Invejada, a Académie Française foi o modelo para a Academia Brasileira de Letras. Esta, de 1897, também composta por quarenta “imortais”, teve como idealizador Lúcio de Mendonça (1854-1909) e como primeiro presidente Machado de Assis (1839-1908). Entre seus fundadores, tinha gente como Joaquim Nabuco (1849-1910) e Ruy Barbosa (1849-1923), apenas para citar dois juristas e diplomatas de minha predileção. Seguindo seu lema, “Ad immortalitatem” (“Rumo à imortalidade”), ainda mantém sede no palacete Petit Trianon, no combalido Rio de Janeiro. Não sendo imortal (de vero), é só ter cuidado ao vaguear por lá.

A coisa foi se replicando. A Academia Pernambucana de Letras, de 1901, é uma das mais antigas do país. Carneiro Vilela (1843-1913), o autor de “A Emparedada da Rua Nova” (1913), presidiu a sessão inaugural. Curiosamente, Nilo Pereira (1909-1992), antecessor na cadeira para a qual fui eleito na Academia Norte-Rio-Grandense, foi membro ilustre da casa pernambucana. A sede é na famosa Av. Rui Barbosa, pertinho de onde habito. Ótimo programa de tarde!

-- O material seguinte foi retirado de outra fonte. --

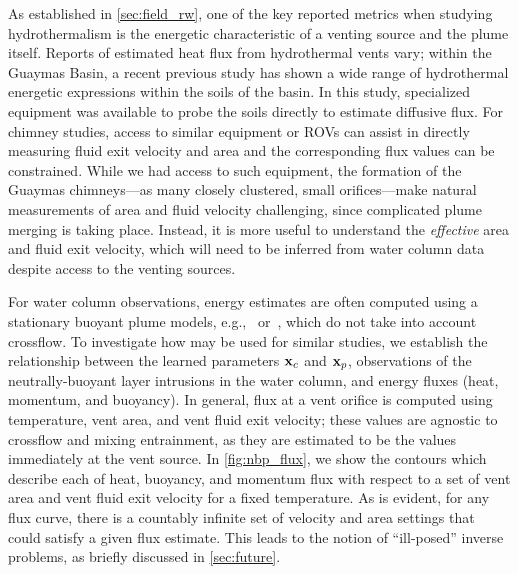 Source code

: As established in \cref{sec:field_rw}, one of the key reported metrics when studying hydrothermalism is the energetic characteristic of a venting source and the plume itself. Reports of estimated heat flux from hydrothermal vents vary; within the Guaymas Basin, a recent previous study has shown a wide range of hydrothermal energetic expressions within the soils of the basin\autocite{geilert2018formation}. In this study, specialized equipment was available to probe the soils directly to estimate diffusive flux. For chimney studies, access to similar equipment or ROVs can assist in directly measuring fluid exit velocity and area and the corresponding flux values can be constrained. While we had access to such equipment, the formation of the Guaymas chimneys---as many closely clustered, small orifices---make natural measurements of area and fluid velocity challenging, since complicated plume merging is taking place. Instead, it is more useful to understand the \emph{effective} area and fluid exit velocity, which will need to be inferred from water column data despite access to the venting sources. 

For water column observations, energy estimates are often computed using a stationary buoyant plume models, e.g.,~\cite{morton1956turbulent} or~\cite{speer1989model}, which do not take into account crossflow. To investigate how \PHUMES may be used for similar studies, we establish the relationship between the learned parameters $\mathbf{x}_c$ and $\mathbf{x}_p$, observations of the neutrally-buoyant layer intrusions in the water column, and energy fluxes (heat, momentum, and buoyancy). In general, flux at a vent orifice is computed using temperature, vent area, and vent fluid exit velocity; these values are agnostic to crossflow and mixing entrainment, as they are estimated to be the values immediately at the vent source. In \cref{fig:nbp_flux}, we show the contours which describe each of heat, buoyancy, and momentum flux with respect to a set of vent area and vent fluid exit velocity for a fixed temperature. As is evident, for any flux curve, there is a countably infinite set of velocity and area settings that could satisfy a given flux estimate. This leads to the notion of ``ill-posed'' inverse problems, as briefly discussed in \cref{sec:future}.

E a Academia Norte-Rio-Grandense de Letras? Segundo registra Leide Câmara, em “Memória Acadêmica” (Editora IFRN, 2017), a congênere potiguar “é voltada para a luz. Seu lema, a divisa ‘Ad lecem versus’, é de autoria do Padre Luís Gonzaga do Monte. Fundada em 1936, por Luís da Câmara Cascudo, foi fecundada pelo entusiasmo do mestre e é obra de arquitetura do espírito, moldada por ele. (…). Seu primeiro presidente foi Henrique Castriciano”. E, diferentemente das matrizes, que careceram de patronas ou acadêmicas na fundação, a Academia do RN “contou, desde sua inauguração, com a participação feminina. Três mulheres no patronato, Nísia Floresta, Isabel Gondim e Auta de Souza, e duas acadêmicas, as poetas Palmira e Carolina Wanderley”. Palmas para a nossa terrinha de imortal vanguarda!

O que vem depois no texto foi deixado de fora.